The first implementation of a POCCT in the VA has demonstrated the feasibility of this new method of evidence production. Existing functionalities within the VA's EMR system are currently employed to identify eligible patients, facilitate enrolment, perform randomization, and collect longitudinal data. Early results show both patient and clinician acceptance of the integration of a clinical trial into routine clinical care, although more work needs to be done to understand stakeholders' perspectives. Executive sponsorship and interdisciplinary collaboration have been critical to our success to date, and a national programme for designing and deploying POCCT is underway within the VA's Office of Research and Development. As evidence accumulates in this first trial, we look forward to converting it to actionable decision support at the point of care using existing CPRS/VISTA decision support functionality. The next step in our assessment of the feasibility of POCCT is expansion of the current pilot study to VA sites throughout the New England region. In the meantime, new studies are in consideration and alternative models of obtaining informed consent are being explored as next steps in the development of the Office of Research and Development's point-of-care research programme.

Acknowledgments

The authors would like to acknowledge the dedicated staff of MAVERIC for their assistance in this project. They also wish to thank the VISN 1 chief informatics officer, Jason Atkins, Scott DuVall and the VINCI team, and Jack Bates of the VA Office of Information Technology Business Intelligence Product Line. The opinions reflected in this article are those of the authors and are not necessarily those of the Department of Veterans Affairs.

Footnotes

Contributors: LDA: lead author and ultimately responsible for the manuscript's content; RF: authored portions of background, methods, and discussion sections; SG, JON, TS and CC: designed several aspects of the architecture described, contributed to the methods section, and edited the manuscript accordingly. PW, MB and JE: helped implement the first pilot and contributed to the discussion and methods sections. PL and LF: responsible for formulating the VA's Point of Care Research programme and launching this pilot.
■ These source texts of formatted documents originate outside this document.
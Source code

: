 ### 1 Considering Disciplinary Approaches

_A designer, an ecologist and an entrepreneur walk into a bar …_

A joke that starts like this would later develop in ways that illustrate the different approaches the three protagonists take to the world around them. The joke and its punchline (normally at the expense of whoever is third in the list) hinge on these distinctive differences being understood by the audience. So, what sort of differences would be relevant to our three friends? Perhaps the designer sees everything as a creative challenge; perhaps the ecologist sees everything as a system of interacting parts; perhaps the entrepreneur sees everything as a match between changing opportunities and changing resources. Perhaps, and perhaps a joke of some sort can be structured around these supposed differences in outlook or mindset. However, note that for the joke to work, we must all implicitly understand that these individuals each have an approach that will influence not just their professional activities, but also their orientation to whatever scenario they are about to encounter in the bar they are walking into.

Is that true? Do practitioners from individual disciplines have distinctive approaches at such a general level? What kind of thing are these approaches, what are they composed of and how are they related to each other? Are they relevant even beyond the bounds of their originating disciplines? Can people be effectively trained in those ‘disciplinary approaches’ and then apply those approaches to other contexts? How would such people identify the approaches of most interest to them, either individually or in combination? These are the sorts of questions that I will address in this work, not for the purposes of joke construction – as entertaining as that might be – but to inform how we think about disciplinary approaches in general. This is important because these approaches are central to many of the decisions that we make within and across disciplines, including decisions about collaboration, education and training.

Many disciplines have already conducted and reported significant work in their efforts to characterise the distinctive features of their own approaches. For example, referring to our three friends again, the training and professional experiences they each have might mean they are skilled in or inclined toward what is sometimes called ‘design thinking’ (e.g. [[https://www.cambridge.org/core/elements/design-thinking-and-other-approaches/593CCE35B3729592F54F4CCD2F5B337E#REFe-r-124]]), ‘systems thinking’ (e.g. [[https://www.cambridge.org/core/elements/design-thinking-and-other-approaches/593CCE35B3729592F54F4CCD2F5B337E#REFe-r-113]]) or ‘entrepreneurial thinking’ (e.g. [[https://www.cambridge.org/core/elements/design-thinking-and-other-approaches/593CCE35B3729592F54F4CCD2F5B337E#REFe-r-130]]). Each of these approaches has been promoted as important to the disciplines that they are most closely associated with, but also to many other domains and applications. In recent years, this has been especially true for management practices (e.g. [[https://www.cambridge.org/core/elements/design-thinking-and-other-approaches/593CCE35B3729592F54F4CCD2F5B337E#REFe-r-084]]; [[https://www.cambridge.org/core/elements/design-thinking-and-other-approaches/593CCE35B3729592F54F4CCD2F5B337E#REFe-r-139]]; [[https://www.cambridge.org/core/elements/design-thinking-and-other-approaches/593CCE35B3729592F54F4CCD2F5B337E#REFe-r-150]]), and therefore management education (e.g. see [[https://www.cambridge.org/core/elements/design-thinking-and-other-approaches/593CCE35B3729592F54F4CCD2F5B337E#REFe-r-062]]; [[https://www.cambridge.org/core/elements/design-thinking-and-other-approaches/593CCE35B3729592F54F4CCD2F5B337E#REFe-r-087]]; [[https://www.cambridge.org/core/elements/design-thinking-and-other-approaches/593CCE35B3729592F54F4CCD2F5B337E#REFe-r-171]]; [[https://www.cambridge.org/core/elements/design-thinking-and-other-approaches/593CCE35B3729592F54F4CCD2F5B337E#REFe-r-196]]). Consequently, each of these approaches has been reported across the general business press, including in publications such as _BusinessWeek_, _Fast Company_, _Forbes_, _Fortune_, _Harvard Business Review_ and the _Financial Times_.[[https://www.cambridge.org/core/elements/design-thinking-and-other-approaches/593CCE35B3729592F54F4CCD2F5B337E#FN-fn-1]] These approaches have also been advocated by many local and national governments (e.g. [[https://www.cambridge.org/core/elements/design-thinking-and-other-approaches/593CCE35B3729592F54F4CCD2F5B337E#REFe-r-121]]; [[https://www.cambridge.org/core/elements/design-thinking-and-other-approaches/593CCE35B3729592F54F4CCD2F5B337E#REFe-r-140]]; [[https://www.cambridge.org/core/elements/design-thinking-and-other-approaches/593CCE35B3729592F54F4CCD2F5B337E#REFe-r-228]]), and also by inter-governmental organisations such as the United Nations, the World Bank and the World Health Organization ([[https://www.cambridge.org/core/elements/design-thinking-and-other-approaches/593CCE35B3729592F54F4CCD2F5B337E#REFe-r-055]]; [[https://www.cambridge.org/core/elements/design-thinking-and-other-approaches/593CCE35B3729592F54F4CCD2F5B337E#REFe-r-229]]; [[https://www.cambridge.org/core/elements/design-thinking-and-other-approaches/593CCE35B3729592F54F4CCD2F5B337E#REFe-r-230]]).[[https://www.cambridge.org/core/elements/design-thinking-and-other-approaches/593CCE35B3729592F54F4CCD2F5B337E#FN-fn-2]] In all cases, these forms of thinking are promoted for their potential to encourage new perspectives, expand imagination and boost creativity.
They also obtained the funding for this programme and edited the content of this manuscript.

Funding: This work was supported by the VA Office of Research and Development and the VA Cooperative Studies Program. PL was supported by grants UL1 RR025744 and R01 MH051481 to Stanford University.

Competing interests: None.

Ethics approval: Ethics approval was granted by the VA Boston Healthcare System Institutional Review Board.

Provenance and peer review: Not commissioned; externally peer reviewed.